Fluid Dynamics

Some fluids are moving and studying this movement of the fluid is complicated. Thus, in studying the dynamics of the fluid, the topic is limited on the study of the ideal fluid. The following are the four assumptions on the properties of an ideal fluid. These properties concern on how the fluid flows.

Fluid is traveling at the same path and it does not change with time. The path taken by every particle in a fluid is called flow line. In this type of flow, the velocity of every particle passing through a point is the same. Steady flow is also called as laminar flow.

2. Incompressible Flow

An ideal fluid is incompressible, meaning, it’s density is constant and has uniform value.

3. Nonviscous Flow

Viscosity is referred to as the internal friction in a fluid. Since ideal fluid is nonviscous, this means that there is no internal fiction in it. It follows that an object flowing in a nonviscous fluid experiences no internal friction or viscous drag force, it will move at constant speed though the fluid.

4. Irrotational Flow

The fluid has no angular momentum at any point. This implies that an object placed in an irrotational fluid will not rotate about its center of mass.
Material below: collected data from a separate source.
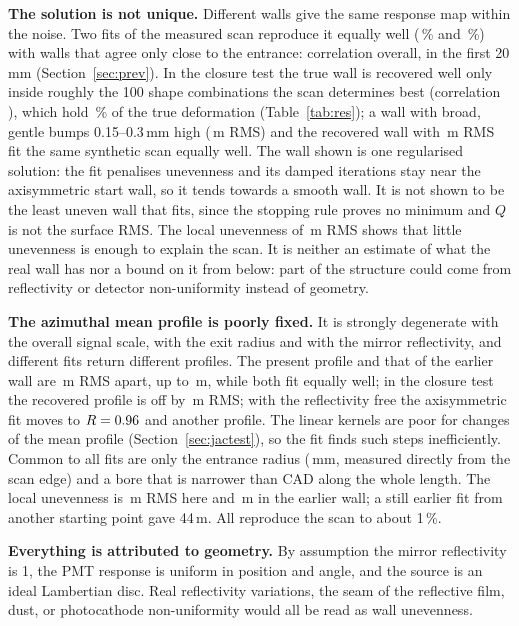 \documentclass[11pt,a4paper]{article}
\newcommand{\um}{\,\textmu m}
\begin{document}
\textbf{The solution is not unique.} Different walls give the same response map within the noise.
Two fits of the measured scan reproduce it equally well (\PrevRmsEarlier\,\% and \PrevRmsNow\,\%) with
walls that agree only close to the entrance: correlation \PrevCorr{} overall, \PrevCorrEntrance{} in
the first 20\,mm (Section~\ref{sec:prev}). In the closure test the true wall is recovered well only
inside roughly the 100 shape combinations the scan determines best (correlation \ResCHundred), which
hold \ResFHundred\,\% of the true deformation (Table~\ref{tab:res}); a wall with broad, gentle bumps
0.15--0.3\,mm high (\ClRmsTrue\um{} RMS) and the recovered wall with \ClRmsRec\um{} RMS fit the same
synthetic scan equally well. The wall shown is one regularised solution: the fit penalises unevenness and its
damped iterations stay near the axisymmetric start wall, so it tends towards a smooth wall. It is not
shown to be the least uneven wall that fits, since the stopping rule proves no minimum and $Q$ is not
the surface RMS. The local unevenness of \LocRms\um{} RMS shows that little unevenness is enough to
explain the scan. It is neither an estimate of what the real wall has nor a bound on it from below:
part of the structure could come from reflectivity or detector non-uniformity instead of geometry.

\textbf{The azimuthal mean profile is poorly fixed.} It is strongly degenerate with the overall signal
scale, with the exit radius and with the mirror reflectivity, and different fits return different
profiles. The present profile and that of the earlier wall are \PrevProfDiff\um{} RMS apart, up to
\PrevProfDiffMax\um, while both fit equally well; in the closure test the recovered profile is off by
\ClProfErr\um{} RMS; with the reflectivity free the axisymmetric fit moves to $R=0.96$ and another
profile. The linear kernels are poor for changes of the mean profile (Section~\ref{sec:jactest}), so
the fit finds such steps inefficiently. Common to all fits are only the entrance radius (\RAp\,mm, measured directly from the scan
edge) and a bore that is narrower than CAD along the whole length. The local unevenness is
\LocRmsOne\um{} RMS here and \PrevLocRms\um{} in the earlier wall; a still earlier fit from another
starting point gave 44\um. All reproduce the scan to about 1\,\%.

\textbf{Everything is attributed to geometry.} By assumption the mirror reflectivity is 1, the PMT
response is uniform in position and angle, and the source is an ideal Lambertian disc. Real
reflectivity variations, the seam of the reflective film, dust, or photocathode non-uniformity would
all be read as wall unevenness.
\end{document}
Some terms we may also encounter in studying fluid dynamics are:

Streamline or flow line is the path followed by an individual fluid particle.

Tube of flow is a bundle of streamlines.

Turbulent flow is irregular flow characterized by small whirlpool-like regions.

The Continuity Equation

The speed of flow of fluids may vary with varying cross-sectional area. The aim here is to derive an equation to show the relationship between the speed and area for the steady flow of an ideal fluid passing through a tube of different cross-sectional area. This idea and the fact that the mass of a fluid does not change as it flows leads to the discovery of an important relationship called as the continuity equation.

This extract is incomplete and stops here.